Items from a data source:
>>>>>
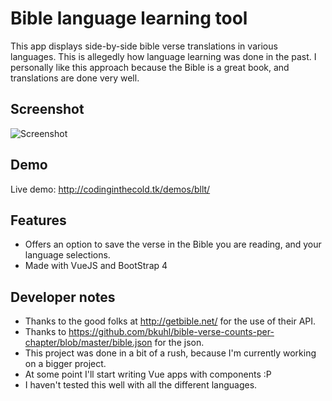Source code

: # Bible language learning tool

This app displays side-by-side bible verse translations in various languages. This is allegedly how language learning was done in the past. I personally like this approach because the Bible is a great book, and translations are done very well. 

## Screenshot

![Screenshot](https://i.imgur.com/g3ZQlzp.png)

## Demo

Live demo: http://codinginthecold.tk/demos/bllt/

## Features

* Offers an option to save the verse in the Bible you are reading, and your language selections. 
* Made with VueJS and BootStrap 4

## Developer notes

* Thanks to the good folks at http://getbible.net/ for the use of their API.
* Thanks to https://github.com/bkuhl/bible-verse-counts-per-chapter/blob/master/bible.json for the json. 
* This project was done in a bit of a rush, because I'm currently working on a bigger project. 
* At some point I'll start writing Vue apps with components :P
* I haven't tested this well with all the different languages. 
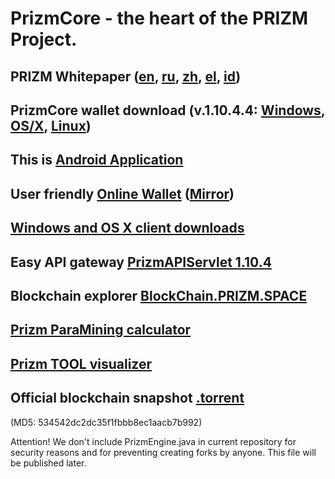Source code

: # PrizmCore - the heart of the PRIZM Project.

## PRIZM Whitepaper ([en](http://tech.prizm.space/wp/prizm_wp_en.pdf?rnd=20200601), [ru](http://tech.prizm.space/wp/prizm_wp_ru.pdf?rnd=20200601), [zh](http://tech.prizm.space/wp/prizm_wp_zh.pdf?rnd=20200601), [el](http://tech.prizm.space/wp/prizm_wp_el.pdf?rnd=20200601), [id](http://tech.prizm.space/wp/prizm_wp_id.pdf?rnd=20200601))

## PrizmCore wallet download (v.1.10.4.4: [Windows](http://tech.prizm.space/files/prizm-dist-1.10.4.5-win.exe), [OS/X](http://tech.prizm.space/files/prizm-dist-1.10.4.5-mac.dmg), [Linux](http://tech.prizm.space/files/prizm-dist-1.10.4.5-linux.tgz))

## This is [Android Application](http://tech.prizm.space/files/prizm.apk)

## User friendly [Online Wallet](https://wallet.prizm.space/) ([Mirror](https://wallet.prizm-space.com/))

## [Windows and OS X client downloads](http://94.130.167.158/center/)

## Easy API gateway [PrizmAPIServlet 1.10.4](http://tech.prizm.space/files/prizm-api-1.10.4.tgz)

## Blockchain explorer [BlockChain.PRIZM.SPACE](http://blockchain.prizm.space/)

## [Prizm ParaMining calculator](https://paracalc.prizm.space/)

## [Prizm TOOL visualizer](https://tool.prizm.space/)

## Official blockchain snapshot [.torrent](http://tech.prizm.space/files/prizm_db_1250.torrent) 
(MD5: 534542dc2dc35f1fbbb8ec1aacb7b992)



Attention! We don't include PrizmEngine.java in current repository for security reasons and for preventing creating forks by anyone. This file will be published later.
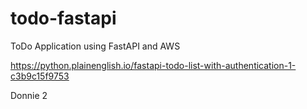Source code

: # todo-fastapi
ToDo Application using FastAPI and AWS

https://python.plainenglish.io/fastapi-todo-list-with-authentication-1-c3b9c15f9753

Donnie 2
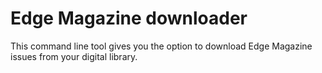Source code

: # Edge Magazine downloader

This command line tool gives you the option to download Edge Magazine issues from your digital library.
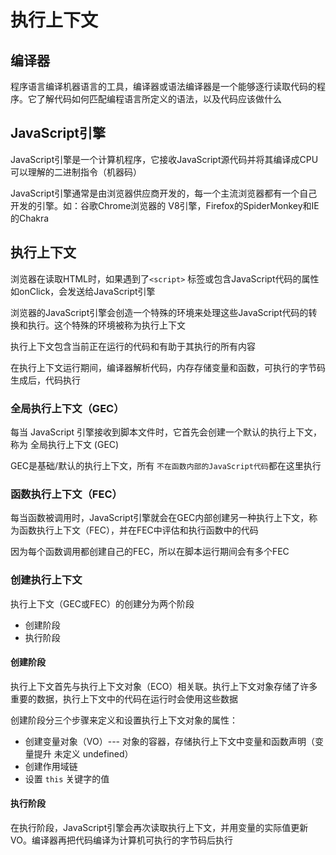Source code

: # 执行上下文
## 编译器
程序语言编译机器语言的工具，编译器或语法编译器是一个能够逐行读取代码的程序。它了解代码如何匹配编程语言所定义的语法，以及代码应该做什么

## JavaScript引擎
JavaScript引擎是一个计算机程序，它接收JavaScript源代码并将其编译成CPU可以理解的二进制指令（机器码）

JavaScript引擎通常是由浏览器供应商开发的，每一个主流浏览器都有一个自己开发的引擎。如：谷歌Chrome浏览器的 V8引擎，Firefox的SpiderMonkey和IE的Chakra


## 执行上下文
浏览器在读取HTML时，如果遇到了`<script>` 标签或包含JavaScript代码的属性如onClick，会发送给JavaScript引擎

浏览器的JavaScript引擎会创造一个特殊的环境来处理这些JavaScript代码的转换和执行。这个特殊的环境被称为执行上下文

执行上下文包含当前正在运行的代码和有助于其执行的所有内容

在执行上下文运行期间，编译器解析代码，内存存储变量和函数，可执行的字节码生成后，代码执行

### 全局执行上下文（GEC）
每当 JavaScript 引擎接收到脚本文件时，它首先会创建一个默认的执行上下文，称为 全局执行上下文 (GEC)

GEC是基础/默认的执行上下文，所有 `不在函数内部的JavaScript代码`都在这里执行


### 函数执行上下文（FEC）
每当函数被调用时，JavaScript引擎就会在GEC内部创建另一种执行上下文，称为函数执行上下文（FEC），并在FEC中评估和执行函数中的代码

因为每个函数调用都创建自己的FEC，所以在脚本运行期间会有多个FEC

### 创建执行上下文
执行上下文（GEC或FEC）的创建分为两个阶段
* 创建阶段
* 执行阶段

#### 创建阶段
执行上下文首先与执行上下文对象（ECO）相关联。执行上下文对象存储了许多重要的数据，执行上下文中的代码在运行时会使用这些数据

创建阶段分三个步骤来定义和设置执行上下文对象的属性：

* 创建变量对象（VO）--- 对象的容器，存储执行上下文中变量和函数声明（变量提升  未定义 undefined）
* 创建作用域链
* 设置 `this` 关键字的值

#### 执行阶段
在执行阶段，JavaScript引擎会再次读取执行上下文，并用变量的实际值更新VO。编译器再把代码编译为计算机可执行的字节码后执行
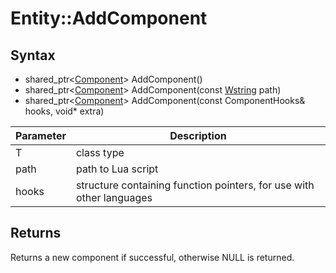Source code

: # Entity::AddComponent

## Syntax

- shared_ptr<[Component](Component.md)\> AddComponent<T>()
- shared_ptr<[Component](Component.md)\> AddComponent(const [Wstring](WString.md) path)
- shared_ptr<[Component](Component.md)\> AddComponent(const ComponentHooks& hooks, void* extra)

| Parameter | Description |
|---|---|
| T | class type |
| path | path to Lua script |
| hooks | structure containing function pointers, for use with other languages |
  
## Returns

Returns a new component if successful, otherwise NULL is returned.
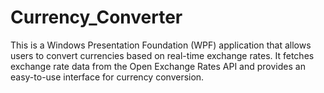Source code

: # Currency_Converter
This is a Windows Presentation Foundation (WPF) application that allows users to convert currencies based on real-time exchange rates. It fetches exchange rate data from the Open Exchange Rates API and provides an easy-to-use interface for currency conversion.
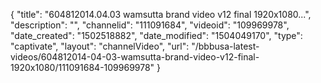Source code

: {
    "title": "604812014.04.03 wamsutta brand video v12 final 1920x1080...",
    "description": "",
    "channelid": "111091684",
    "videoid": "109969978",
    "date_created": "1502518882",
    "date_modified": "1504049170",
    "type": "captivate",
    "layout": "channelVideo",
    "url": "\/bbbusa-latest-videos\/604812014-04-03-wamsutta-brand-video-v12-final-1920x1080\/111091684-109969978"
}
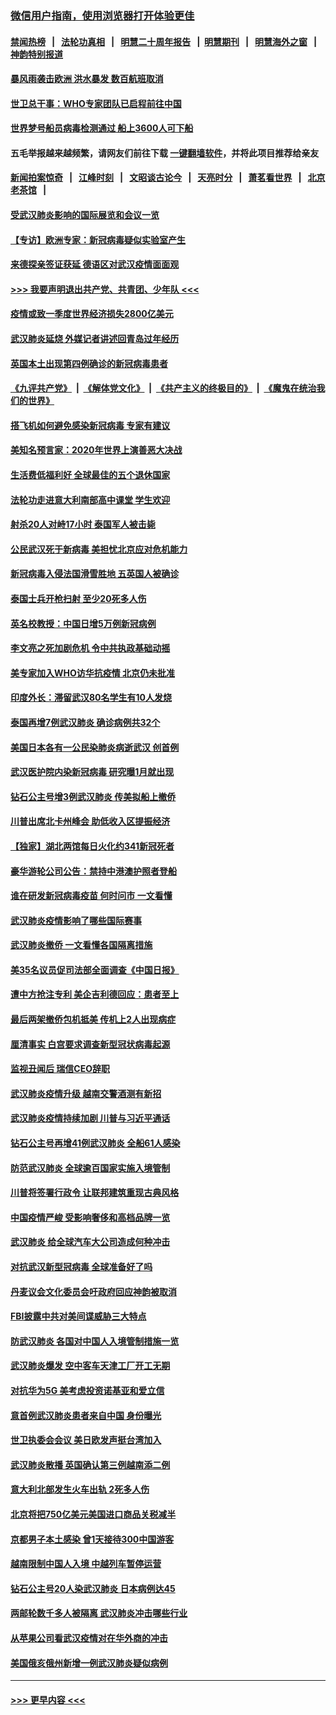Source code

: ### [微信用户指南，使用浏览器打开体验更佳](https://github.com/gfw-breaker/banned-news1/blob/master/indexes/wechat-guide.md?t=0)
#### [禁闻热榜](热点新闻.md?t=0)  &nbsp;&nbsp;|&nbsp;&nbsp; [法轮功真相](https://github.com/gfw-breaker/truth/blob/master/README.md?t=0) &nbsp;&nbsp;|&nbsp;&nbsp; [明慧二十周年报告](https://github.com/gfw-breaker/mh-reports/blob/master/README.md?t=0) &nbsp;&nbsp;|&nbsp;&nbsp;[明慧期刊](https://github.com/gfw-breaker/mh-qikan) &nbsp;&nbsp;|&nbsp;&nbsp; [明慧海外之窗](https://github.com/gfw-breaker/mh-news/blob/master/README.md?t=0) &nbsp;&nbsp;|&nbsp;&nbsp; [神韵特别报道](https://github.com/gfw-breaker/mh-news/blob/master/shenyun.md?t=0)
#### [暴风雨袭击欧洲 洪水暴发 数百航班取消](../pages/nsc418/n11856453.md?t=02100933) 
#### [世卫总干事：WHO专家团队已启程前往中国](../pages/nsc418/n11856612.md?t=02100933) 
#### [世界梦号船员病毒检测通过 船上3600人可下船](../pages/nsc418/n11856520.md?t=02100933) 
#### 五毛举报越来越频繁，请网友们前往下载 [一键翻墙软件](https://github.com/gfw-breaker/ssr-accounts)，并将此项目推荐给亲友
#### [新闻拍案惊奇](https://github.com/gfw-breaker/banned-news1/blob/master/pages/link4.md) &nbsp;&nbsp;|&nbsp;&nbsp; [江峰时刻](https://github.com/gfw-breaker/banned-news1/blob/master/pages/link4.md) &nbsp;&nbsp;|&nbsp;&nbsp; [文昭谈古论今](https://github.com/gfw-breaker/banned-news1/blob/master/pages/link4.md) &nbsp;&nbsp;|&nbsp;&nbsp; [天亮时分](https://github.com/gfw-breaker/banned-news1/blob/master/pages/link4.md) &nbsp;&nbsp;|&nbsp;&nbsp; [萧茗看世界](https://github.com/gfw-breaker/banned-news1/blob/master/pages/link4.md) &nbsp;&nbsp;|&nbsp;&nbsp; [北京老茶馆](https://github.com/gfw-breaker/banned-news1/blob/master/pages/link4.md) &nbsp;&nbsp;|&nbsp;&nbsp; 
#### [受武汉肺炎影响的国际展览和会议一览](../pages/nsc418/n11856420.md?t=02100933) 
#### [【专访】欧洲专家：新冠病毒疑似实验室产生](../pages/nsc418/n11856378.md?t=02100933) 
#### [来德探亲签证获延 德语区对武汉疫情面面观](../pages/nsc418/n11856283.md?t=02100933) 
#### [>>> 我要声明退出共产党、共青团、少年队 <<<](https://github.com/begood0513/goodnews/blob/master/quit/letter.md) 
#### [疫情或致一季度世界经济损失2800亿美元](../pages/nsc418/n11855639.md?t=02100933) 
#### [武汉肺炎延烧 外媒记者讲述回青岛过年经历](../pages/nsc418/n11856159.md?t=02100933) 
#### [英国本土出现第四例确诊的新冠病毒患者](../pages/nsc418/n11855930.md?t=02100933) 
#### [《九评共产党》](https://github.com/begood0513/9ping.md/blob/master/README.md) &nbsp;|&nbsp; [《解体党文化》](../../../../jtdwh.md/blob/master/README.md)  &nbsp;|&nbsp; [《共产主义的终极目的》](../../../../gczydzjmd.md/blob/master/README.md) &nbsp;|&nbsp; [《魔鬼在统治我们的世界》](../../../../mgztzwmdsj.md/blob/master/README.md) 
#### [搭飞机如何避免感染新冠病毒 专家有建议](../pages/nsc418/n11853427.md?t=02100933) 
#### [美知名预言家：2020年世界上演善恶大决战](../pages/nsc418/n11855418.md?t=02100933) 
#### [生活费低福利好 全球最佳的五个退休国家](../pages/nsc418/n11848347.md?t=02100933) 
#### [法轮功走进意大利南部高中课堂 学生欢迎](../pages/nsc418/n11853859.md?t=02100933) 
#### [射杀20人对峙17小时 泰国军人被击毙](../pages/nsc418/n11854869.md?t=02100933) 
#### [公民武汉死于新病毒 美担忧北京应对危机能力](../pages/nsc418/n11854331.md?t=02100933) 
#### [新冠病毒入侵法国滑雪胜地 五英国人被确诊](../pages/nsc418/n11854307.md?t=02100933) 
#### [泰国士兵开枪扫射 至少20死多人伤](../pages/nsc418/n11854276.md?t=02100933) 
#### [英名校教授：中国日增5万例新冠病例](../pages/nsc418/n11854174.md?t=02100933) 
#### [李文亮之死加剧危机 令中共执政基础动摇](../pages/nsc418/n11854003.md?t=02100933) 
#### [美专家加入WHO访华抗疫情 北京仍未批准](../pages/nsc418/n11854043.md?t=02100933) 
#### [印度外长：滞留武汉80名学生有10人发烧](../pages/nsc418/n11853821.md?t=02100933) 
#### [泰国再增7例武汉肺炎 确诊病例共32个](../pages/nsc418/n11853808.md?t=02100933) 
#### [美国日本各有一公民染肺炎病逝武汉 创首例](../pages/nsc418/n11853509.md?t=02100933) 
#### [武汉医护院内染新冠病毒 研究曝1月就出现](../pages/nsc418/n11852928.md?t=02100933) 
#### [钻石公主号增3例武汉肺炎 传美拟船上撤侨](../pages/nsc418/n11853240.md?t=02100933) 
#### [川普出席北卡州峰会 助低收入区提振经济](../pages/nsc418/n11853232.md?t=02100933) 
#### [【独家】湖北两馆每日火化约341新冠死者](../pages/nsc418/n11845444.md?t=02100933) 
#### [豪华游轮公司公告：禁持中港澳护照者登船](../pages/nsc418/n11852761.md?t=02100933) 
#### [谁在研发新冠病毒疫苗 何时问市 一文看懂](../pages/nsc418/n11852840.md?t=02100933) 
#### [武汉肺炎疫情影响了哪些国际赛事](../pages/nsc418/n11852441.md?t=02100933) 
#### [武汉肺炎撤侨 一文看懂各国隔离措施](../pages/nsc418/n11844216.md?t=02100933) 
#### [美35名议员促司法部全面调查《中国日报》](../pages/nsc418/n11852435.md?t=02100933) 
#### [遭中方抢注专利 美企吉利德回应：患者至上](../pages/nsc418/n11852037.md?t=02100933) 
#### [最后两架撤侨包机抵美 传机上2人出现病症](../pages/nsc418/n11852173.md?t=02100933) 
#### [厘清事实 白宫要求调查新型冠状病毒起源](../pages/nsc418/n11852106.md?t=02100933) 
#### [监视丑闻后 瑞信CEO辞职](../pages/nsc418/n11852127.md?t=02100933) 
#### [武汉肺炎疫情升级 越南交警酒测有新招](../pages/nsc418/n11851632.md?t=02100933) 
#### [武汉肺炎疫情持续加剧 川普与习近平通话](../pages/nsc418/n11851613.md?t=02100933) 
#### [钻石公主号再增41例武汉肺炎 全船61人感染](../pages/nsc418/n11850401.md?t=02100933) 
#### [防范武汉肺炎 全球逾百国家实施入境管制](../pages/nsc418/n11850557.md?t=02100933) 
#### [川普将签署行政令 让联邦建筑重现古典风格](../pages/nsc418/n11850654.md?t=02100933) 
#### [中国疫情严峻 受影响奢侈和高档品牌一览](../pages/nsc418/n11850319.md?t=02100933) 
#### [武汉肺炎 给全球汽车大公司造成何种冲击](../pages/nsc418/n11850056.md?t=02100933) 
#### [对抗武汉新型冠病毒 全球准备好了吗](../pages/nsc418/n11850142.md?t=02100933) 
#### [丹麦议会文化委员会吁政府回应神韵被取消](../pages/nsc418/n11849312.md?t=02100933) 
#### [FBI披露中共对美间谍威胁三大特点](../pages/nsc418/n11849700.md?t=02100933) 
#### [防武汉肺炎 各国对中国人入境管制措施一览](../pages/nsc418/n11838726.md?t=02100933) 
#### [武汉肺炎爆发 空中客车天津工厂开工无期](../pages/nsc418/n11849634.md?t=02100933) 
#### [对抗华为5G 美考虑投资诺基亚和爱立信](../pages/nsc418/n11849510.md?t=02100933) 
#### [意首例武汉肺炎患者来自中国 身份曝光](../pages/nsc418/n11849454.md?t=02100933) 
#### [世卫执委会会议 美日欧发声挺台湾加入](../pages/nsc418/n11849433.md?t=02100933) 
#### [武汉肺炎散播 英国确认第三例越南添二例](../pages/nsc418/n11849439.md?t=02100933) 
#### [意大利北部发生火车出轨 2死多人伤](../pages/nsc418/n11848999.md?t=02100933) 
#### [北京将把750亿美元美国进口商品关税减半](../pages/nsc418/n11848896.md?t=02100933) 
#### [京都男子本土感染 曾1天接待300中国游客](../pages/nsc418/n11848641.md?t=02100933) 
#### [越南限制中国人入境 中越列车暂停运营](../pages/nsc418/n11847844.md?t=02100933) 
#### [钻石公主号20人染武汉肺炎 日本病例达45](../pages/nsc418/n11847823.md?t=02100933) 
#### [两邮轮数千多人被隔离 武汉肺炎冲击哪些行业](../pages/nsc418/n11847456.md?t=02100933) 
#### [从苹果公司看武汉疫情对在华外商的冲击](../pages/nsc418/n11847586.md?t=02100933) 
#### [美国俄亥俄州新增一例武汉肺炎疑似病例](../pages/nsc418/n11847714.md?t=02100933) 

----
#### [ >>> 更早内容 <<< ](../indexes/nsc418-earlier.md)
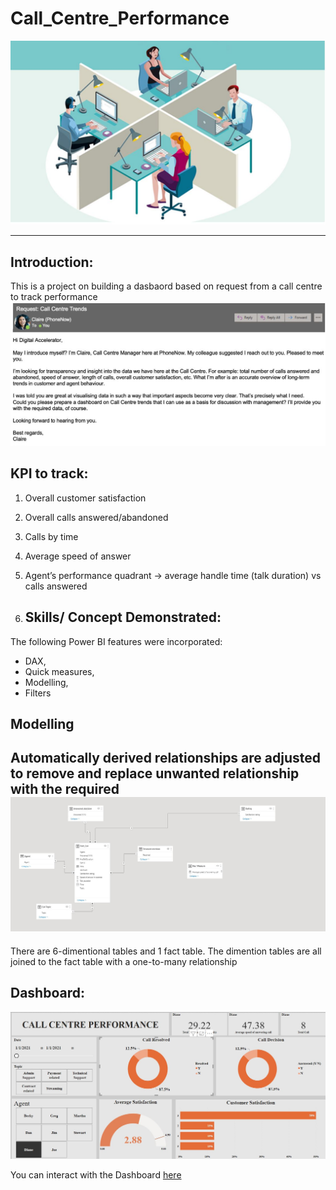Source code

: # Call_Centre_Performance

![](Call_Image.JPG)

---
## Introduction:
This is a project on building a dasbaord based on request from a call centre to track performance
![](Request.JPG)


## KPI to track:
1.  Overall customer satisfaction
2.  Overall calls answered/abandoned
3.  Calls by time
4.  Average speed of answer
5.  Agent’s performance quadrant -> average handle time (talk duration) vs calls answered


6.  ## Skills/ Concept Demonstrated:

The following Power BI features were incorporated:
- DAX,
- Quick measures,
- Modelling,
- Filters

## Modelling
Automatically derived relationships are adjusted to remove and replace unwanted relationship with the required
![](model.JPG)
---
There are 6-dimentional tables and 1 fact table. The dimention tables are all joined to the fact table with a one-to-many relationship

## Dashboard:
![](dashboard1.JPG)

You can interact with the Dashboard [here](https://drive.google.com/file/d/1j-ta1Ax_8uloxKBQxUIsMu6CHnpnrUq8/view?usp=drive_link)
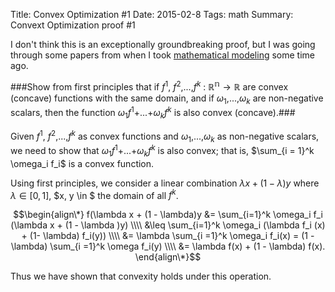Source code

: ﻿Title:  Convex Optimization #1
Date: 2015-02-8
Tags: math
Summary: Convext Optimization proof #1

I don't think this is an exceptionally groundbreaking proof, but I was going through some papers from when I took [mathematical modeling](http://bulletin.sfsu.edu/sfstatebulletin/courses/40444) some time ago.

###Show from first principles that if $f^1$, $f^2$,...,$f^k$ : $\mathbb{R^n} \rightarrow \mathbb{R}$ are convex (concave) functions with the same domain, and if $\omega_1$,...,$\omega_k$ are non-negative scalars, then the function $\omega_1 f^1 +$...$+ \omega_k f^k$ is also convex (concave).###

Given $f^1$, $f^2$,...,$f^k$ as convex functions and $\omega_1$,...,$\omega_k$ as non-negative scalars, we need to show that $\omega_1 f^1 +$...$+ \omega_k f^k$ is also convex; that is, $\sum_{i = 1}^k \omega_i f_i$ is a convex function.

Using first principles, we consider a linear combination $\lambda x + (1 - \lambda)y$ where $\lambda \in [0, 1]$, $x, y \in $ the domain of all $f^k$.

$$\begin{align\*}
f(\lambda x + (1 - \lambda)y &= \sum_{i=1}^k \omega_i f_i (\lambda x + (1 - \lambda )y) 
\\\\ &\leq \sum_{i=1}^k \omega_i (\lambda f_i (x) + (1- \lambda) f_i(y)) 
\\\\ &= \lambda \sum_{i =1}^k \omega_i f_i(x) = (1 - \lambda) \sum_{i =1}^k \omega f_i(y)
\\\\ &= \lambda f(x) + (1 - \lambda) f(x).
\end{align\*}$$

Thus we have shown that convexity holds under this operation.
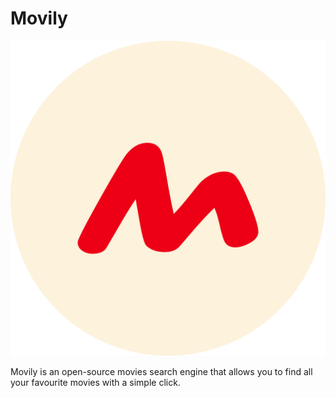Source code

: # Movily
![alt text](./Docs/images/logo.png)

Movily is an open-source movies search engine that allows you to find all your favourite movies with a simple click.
<<<<<
--- WORK TASK ---
Taking the records above as a whole, work out how many of their lines hold the word "blockchain". The reply should be that number alone.

--- OUTPUT FOR THIS TASK ---
2